▶ [PROBLEM REQUIREMENTS]
Output all records exactly, with no images.

▶ [EXCERPTED RECORDS]
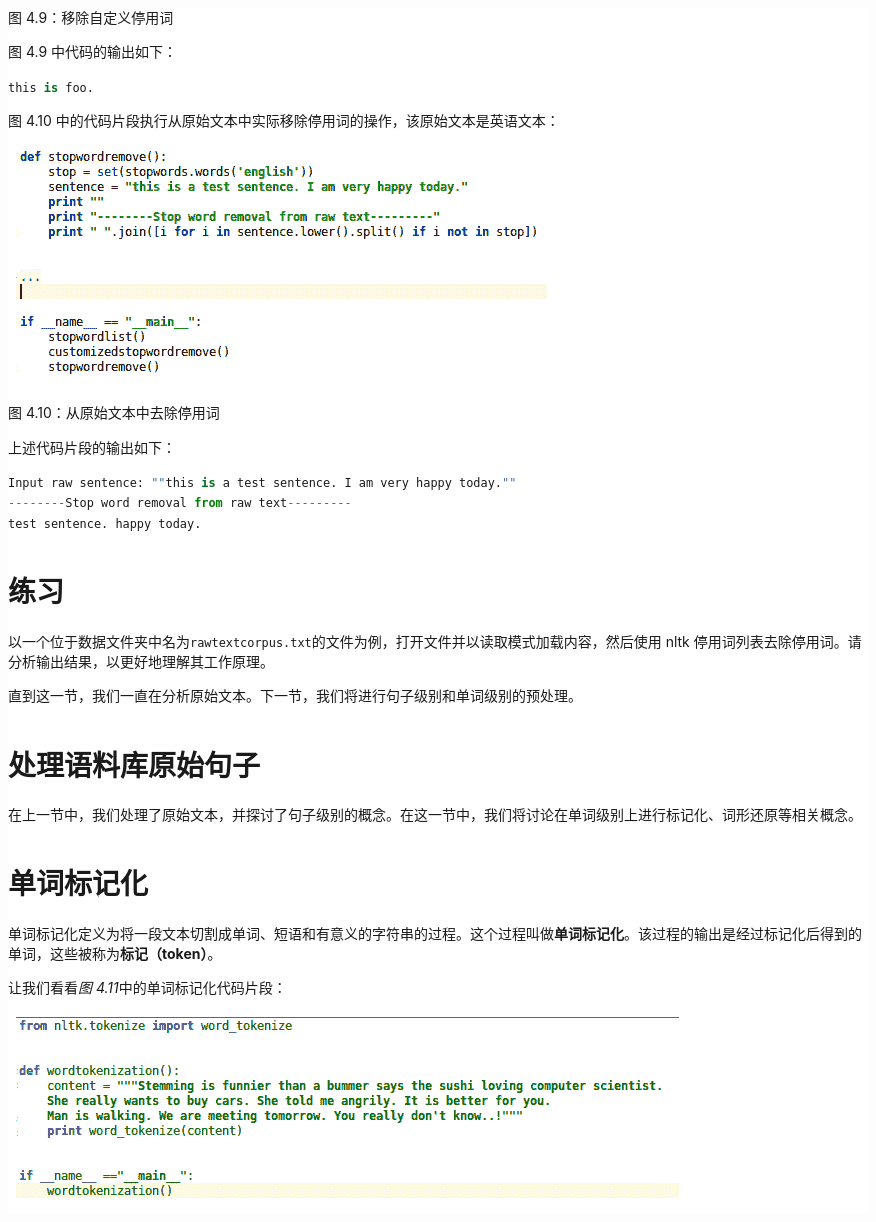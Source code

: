 图 4.9：移除自定义停用词

图 4.9 中代码的输出如下：

```py
this is foo. 

```

图 4.10 中的代码片段执行从原始文本中实际移除停用词的操作，该原始文本是英语文本：

![](img/e99189e3-380d-4a09-9297-c824f24be3ce.png)

图 4.10：从原始文本中去除停用词

上述代码片段的输出如下：

```py
Input raw sentence: ""this is a test sentence. I am very happy today."" 
--------Stop word removal from raw text--------- 
test sentence. happy today. 

```

# 练习

以一个位于数据文件夹中名为`rawtextcorpus.txt`的文件为例，打开文件并以读取模式加载内容，然后使用 nltk 停用词列表去除停用词。请分析输出结果，以更好地理解其工作原理。

直到这一节，我们一直在分析原始文本。下一节，我们将进行句子级别和单词级别的预处理。

# 处理语料库原始句子

在上一节中，我们处理了原始文本，并探讨了句子级别的概念。在这一节中，我们将讨论在单词级别上进行标记化、词形还原等相关概念。

# 单词标记化

单词标记化定义为将一段文本切割成单词、短语和有意义的字符串的过程。这个过程叫做**单词标记化**。该过程的输出是经过标记化后得到的单词，这些被称为**标记（token）**。

让我们看看*图 4.11*中的单词标记化代码片段：

![](img/d6b59dcf-3062-40f4-8d65-d0203b591ff3.png)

▶ [YOUR RESPONSE]
Source code

: 图 4.9：移除自定义停用词

图 4.9 中代码的输出如下：

```py
this is foo. 

```

图 4.10 中的代码片段执行从原始文本中实际移除停用词的操作，该原始文本是英语文本：

![](img/e99189e3-380d-4a09-9297-c824f24be3ce.png)

图 4.10：从原始文本中去除停用词

上述代码片段的输出如下：

```py
Input raw sentence: ""this is a test sentence. I am very happy today."" 
--------Stop word removal from raw text--------- 
test sentence. happy today. 

```

# 练习

以一个位于数据文件夹中名为`rawtextcorpus.txt`的文件为例，打开文件并以读取模式加载内容，然后使用 nltk 停用词列表去除停用词。请分析输出结果，以更好地理解其工作原理。

直到这一节，我们一直在分析原始文本。下一节，我们将进行句子级别和单词级别的预处理。

# 处理语料库原始句子

在上一节中，我们处理了原始文本，并探讨了句子级别的概念。在这一节中，我们将讨论在单词级别上进行标记化、词形还原等相关概念。

# 单词标记化

单词标记化定义为将一段文本切割成单词、短语和有意义的字符串的过程。这个过程叫做**单词标记化**。该过程的输出是经过标记化后得到的单词，这些被称为**标记（token）**。

让我们看看*图 4.11*中的单词标记化代码片段：

![](img/d6b59dcf-3062-40f4-8d65-d0203b591ff3.png)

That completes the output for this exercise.